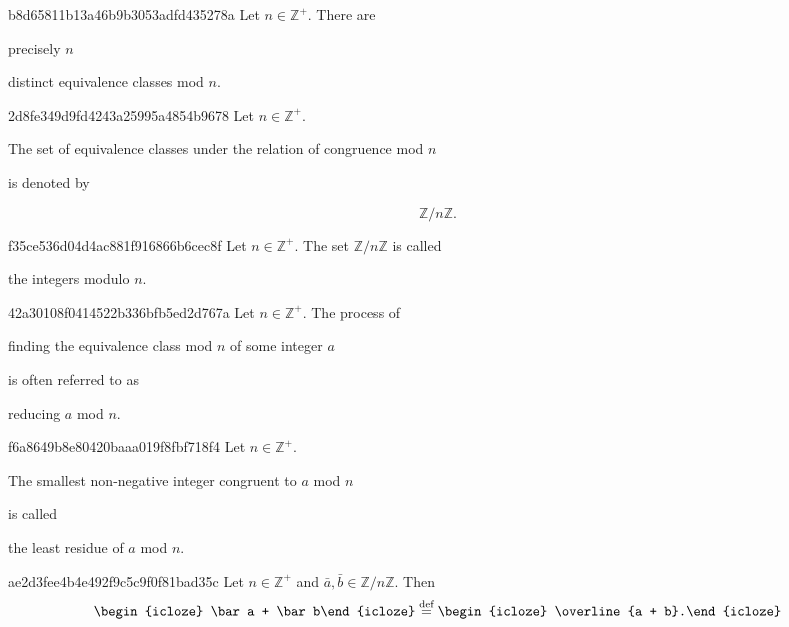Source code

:\begin{note}{b8d65811b13a46b9b3053adfd435278a}
    Let \({ n \in \mathbb Z^{+} }\).
    There are \begin{icloze}{1}precisely \({ n }\)\end{icloze} distinct equivalence classes mod \({ n }\).
\end{note}

\begin{note}{2d8fe349d9fd4243a25995a4854b9678}
    Let \({ n \in \mathbb Z^{+} }\).
    \begin{icloze}{1}The set of equivalence classes under the relation of congruence mod \({ n }\)\end{icloze} is denoted by
    \begin{icloze}{2}
        \[
            \mathbb Z / n\mathbb Z.
        \]
    \end{icloze}
\end{note}

\begin{note}{f35ce536d04d4ac881f916866b6cec8f}
    Let \({ n \in \mathbb Z^{+} }\).
    The set \({ \mathbb Z / n\mathbb Z }\) is called \begin{icloze}{1}the integers modulo \({ n }\).\end{icloze}
\end{note}

\begin{note}{42a30108f0414522b336bfb5ed2d767a}
    Let \({ n \in \mathbb Z^{+} }\).
    The process of \begin{icloze}{2}finding the equivalence class mod \({ n }\) of some integer \({ a }\)\end{icloze} is often referred to as \begin{icloze}{1}reducing \({ a }\) mod \({ n }\).\end{icloze}
\end{note}

\begin{note}{f6a8649b8e80420baaa019f8fbf718f4}
    Let \({ n \in \mathbb Z^{+} }\).
    \begin{icloze}{1}The smallest non-negative integer congruent to \({ a }\) mod \({ n }\)\end{icloze} is called \begin{icloze}{2}the least residue of \({ a }\) mod \({ n }\).\end{icloze}
\end{note}

\begin{note}{ae2d3fee4b4e492f9c5c9f0f81bad35c}
    Let \({ n \in \mathbb Z^{+} }\) and \({ \bar a, \bar b \in \mathbb Z / n\mathbb Z }\).
    Then
    \[
        \begin{icloze}{2}\bar a + \bar b\end{icloze} \overset{\text{def}}= \begin{icloze}{1}\overline{a + b}.\end{icloze}
    \]
\end{note}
━━━━━━━━━━━━━━━━━━━━
> **WORK ITEM**
Your answer must be an exact transcription of every entry, minus the pictures.

> **REPLY**
Source code

:\begin{note}{b8d65811b13a46b9b3053adfd435278a}
    Let \({ n \in \mathbb Z^{+} }\).
    There are \begin{icloze}{1}precisely \({ n }\)\end{icloze} distinct equivalence classes mod \({ n }\).
\end{note}

\begin{note}{2d8fe349d9fd4243a25995a4854b9678}
    Let \({ n \in \mathbb Z^{+} }\).
    \begin{icloze}{1}The set of equivalence classes under the relation of congruence mod \({ n }\)\end{icloze} is denoted by
    \begin{icloze}{2}
        \[
            \mathbb Z / n\mathbb Z.
        \]
    \end{icloze}
\end{note}

\begin{note}{f35ce536d04d4ac881f916866b6cec8f}
    Let \({ n \in \mathbb Z^{+} }\).
    The set \({ \mathbb Z / n\mathbb Z }\) is called \begin{icloze}{1}the integers modulo \({ n }\).\end{icloze}
\end{note}

\begin{note}{42a30108f0414522b336bfb5ed2d767a}
    Let \({ n \in \mathbb Z^{+} }\).
    The process of \begin{icloze}{2}finding the equivalence class mod \({ n }\) of some integer \({ a }\)\end{icloze} is often referred to as \begin{icloze}{1}reducing \({ a }\) mod \({ n }\).\end{icloze}
\end{note}

\begin{note}{f6a8649b8e80420baaa019f8fbf718f4}
    Let \({ n \in \mathbb Z^{+} }\).
    \begin{icloze}{1}The smallest non-negative integer congruent to \({ a }\) mod \({ n }\)\end{icloze} is called \begin{icloze}{2}the least residue of \({ a }\) mod \({ n }\).\end{icloze}
\end{note}

\begin{note}{ae2d3fee4b4e492f9c5c9f0f81bad35c}
    Let \({ n \in \mathbb Z^{+} }\) and \({ \bar a, \bar b \in \mathbb Z / n\mathbb Z }\).
    Then
    \[
        \begin{icloze}{2}\bar a + \bar b\end{icloze} \overset{\text{def}}= \begin{icloze}{1}\overline{a + b}.\end{icloze}
    \]
\end{note}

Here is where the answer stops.